Kim Varney Chandler unearths the stories of NH’s covered bridges in his first book


It is more expensive to restore and maintain a covered bridge than to replace it with a steel or concrete structure. And yet, New Hampshire is still home to 60, thanks to local communities that have fought to keep them alive.

Hancock resident Kim Varney Chandler tells the stories behind New Hampshire’s covered bridges in her new book, Covered Bridges of New Hampshirepublished by Peter E. Randall Publisher, which features his own photographs and years of extensive research.

Chandler, who grew up on the coast, says the idea for the project began in 2012 when, after a decade of living in Virginia, she and her husband returned to their home country.

“When we moved to Hancock, honestly, I had only been west of Concord half a dozen times in my life. I didn’t know the area at all and I’m one of those people who have I needed to know more. I immediately bought all of Hancock’s history books — there are three of them — and walked around, looking at buildings and different places around town,” Chandler said.

She was particularly drawn to covered bridges, which seemed very “New England” to her. She was curious; who built these bridges, and why? And more importantly, why were they still there? Swanzey was not a very big town, and yet it had four. Covered bridges are not cheap to preserve.

Chandler, an amateur photographer, says her original idea was to photograph every covered bridge nearby — and then every covered bridge in the state — but, eventually, life got in the way and she shelved the project.
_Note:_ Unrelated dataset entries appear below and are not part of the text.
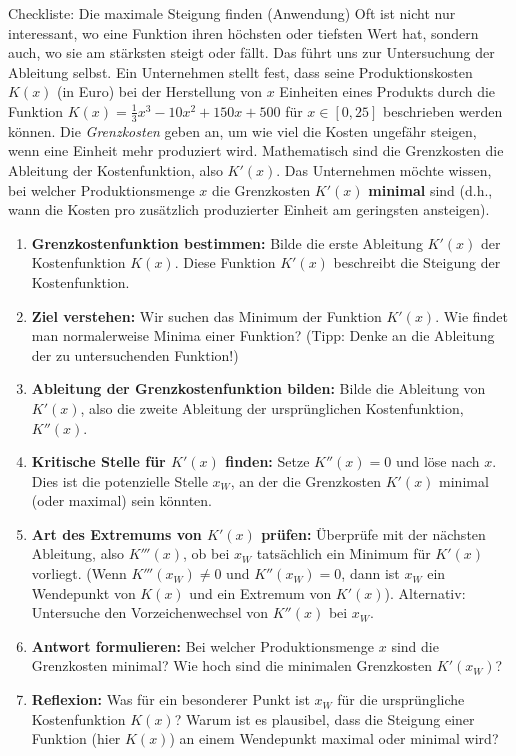 \begin{aufgabenumgebung}{Checkliste: Die maximale Steigung finden (Anwendung)}
Oft ist nicht nur interessant, wo eine Funktion ihren höchsten oder tiefsten Wert hat, sondern auch, wo sie am stärksten steigt oder fällt. Das führt uns zur Untersuchung der Ableitung selbst.
Ein Unternehmen stellt fest, dass seine Produktionskosten $K(x)$ (in Euro) bei der Herstellung von $x$ Einheiten eines Produkts durch die Funktion $K(x) = \frac{1}{3}x^3 - 10x^2 + 150x + 500$ für $x \in [0, 25]$ beschrieben werden können.
Die \textit{Grenzkosten} geben an, um wie viel die Kosten ungefähr steigen, wenn eine Einheit mehr produziert wird. Mathematisch sind die Grenzkosten die Ableitung der Kostenfunktion, also $K'(x)$.
Das Unternehmen möchte wissen, bei welcher Produktionsmenge $x$ die Grenzkosten $K'(x)$ \textbf{minimal} sind (d.h., wann die Kosten pro zusätzlich produzierter Einheit am geringsten ansteigen).

\begin{enumerate}[label=(\alph*)]
    \item \textbf{Grenzkostenfunktion bestimmen:} Bilde die erste Ableitung $K'(x)$ der Kostenfunktion $K(x)$. Diese Funktion $K'(x)$ beschreibt die Steigung der Kostenfunktion.
    \item \textbf{Ziel verstehen:} Wir suchen das Minimum der Funktion $K'(x)$. Wie findet man normalerweise Minima einer Funktion? (Tipp: Denke an die Ableitung der zu untersuchenden Funktion!)
    \item \textbf{Ableitung der Grenzkostenfunktion bilden:} Bilde die Ableitung von $K'(x)$, also die zweite Ableitung der ursprünglichen Kostenfunktion, $K''(x)$.
    \item \textbf{Kritische Stelle für $K'(x)$ finden:} Setze $K''(x) = 0$ und löse nach $x$. Dies ist die potenzielle Stelle $x_W$, an der die Grenzkosten $K'(x)$ minimal (oder maximal) sein könnten.
    \item \textbf{Art des Extremums von $K'(x)$ prüfen:} Überprüfe mit der nächsten Ableitung, also $K'''(x)$, ob bei $x_W$ tatsächlich ein Minimum für $K'(x)$ vorliegt. (Wenn $K'''(x_W) \neq 0$ und $K''(x_W)=0$, dann ist $x_W$ ein Wendepunkt von $K(x)$ und ein Extremum von $K'(x)$). Alternativ: Untersuche den Vorzeichenwechsel von $K''(x)$ bei $x_W$.
    \item \textbf{Antwort formulieren:} Bei welcher Produktionsmenge $x$ sind die Grenzkosten minimal? Wie hoch sind die minimalen Grenzkosten $K'(x_W)$?
    \item \textbf{Reflexion:} Was für ein besonderer Punkt ist $x_W$ für die ursprüngliche Kostenfunktion $K(x)$? Warum ist es plausibel, dass die Steigung einer Funktion (hier $K(x)$) an einem Wendepunkt maximal oder minimal wird?
\end{enumerate}
\end{aufgabenumgebung}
In 2020, with fewer social obligations, Chandler finds himself with a bit more time and returns to covered bridges. She decided to organize her notes and photos and go over the remaining bridges with her husband and their Chocolate Lab, Pemi.

Between these visits, she contacted engineering firms, construction companies, bridge builders, historical societies and spoke with the experts. The deeper she went, the more complex the project became. Instead of just photos, what if she created a website about everything she had learned? While doing research at the Cheshire County Historical Society, its director, Alan Rumrill, suggested she write a book.
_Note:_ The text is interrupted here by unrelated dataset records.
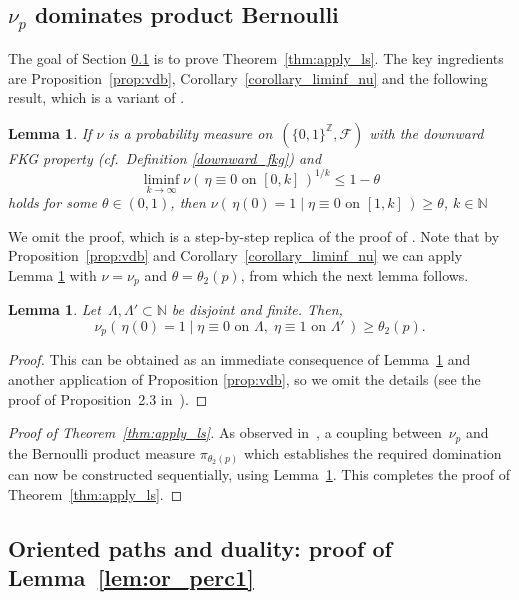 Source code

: \documentclass[a4paper,12pt]{article}
\newtheorem  {lemma}         [theorem]{Lemma}
\newcommand{\Z}{\mathbb{Z}}
\begin{document}
\subsection{$\nu_p$ dominates product Bernoulli}\label{subsect_oriented_perco_dominates_ber}
The goal of Section \ref{subsect_oriented_perco_dominates_ber} is to prove Theorem~\ref{thm:apply_ls}. The key ingredients are
Proposition~\ref{prop:vdb}, Corollary~\ref{corollary_liminf_nu} and the following result, which
is a variant of \cite[Proposition 2.2]{LS06}.
\begin{lemma}\label{lem:quase_dom} If $\nu$ is a probability measure on~$(\{0,1\}^{\Z}, \mathcal{F})$ with the downward FKG property (cf.\ Definition \ref{downward_fkg})
and
\begin{equation}
 \liminf_{k \to \infty} \nu(\,  \eta \equiv 0 \text{ on }  [0,k] \, )^{1/k} \leq 1-\theta
\end{equation}
holds for some $\theta \in (0,1)$, then
$\nu(\, \eta(0) = 1 \mid \eta \equiv 0 \text{ on } [1,k]\, ) \geq \theta$, $k \in \mathbb{N}$
\end{lemma}	
We omit the proof, which is a step-by-step replica of the proof of \cite[Proposition 2.2]{LS06}. Note that by
Proposition~\ref{prop:vdb} and Corollary~\ref{corollary_liminf_nu} we can apply Lemma \ref{lem:quase_dom} with $\nu=\nu_p$ and $\theta=\theta_2(p)$, from
which the next lemma follows.
\begin{lemma}\label{lem:quase2}
Let~$\Lambda, \Lambda' \subset \mathbb{N}$ be disjoint and finite. Then,
$$\nu_p(\, \eta(0)= 1 \mid \eta \equiv 0 \text{ on } \Lambda,\; \eta \equiv 1 \text{ on } \Lambda' \, ) \geq \theta_2(p). $$
\end{lemma}
\begin{proof}
This can be obtained as an immediate consequence of Lemma~\ref{lem:quase_dom} and another application of Proposition \ref{prop:vdb}, so we omit the details (see the proof of Proposition~2.3 in~\cite{LS06}).
\end{proof}
\begin{proof}[Proof of Theorem~\ref{thm:apply_ls}]
As observed in~\cite{LS06}, a coupling between~$\nu_p$ and the Bernoulli product measure $\pi_{\theta_2(p)}$ which establishes the required domination can now be constructed sequentially, using Lemma~\ref{lem:quase2}. This completes the proof of Theorem~\ref{thm:apply_ls}.
\end{proof}

\subsection{Oriented paths and duality: proof of Lemma~\ref{lem:or_perc1}}\label{subsection_oriented_paths_and_duality}
\end{document}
“I didn’t want to write a book. It kind of happened,” she said. “I have always loved history. I have always liked to write. I guess I just felt like it was my chance to finally do something with it. Not that I couldn’t a long time ago. But I had never given it much thought. I’m not going to say that with COVID there was more time, but it definitely changed my mindset thinking about what was important and what were the things I really wanted to do.

Chandler says one of his favorite stories in the book is about the Corbin Bridge, which was built in the 1800s and lives on a rural road in Newport. When, in 1993, it was mysteriously lit and burned to ashes, the city had a choice. They could either take the insurance money, build a steel or concrete bridge and have it taken over by the state, or raise more money and rebuild a replica.

“It was a fight. City leaders and a small group of people who identified themselves as ‘bridge people’ kind of fought. Nobody wanted to tax ratepayers to build another covered bridge,” she said.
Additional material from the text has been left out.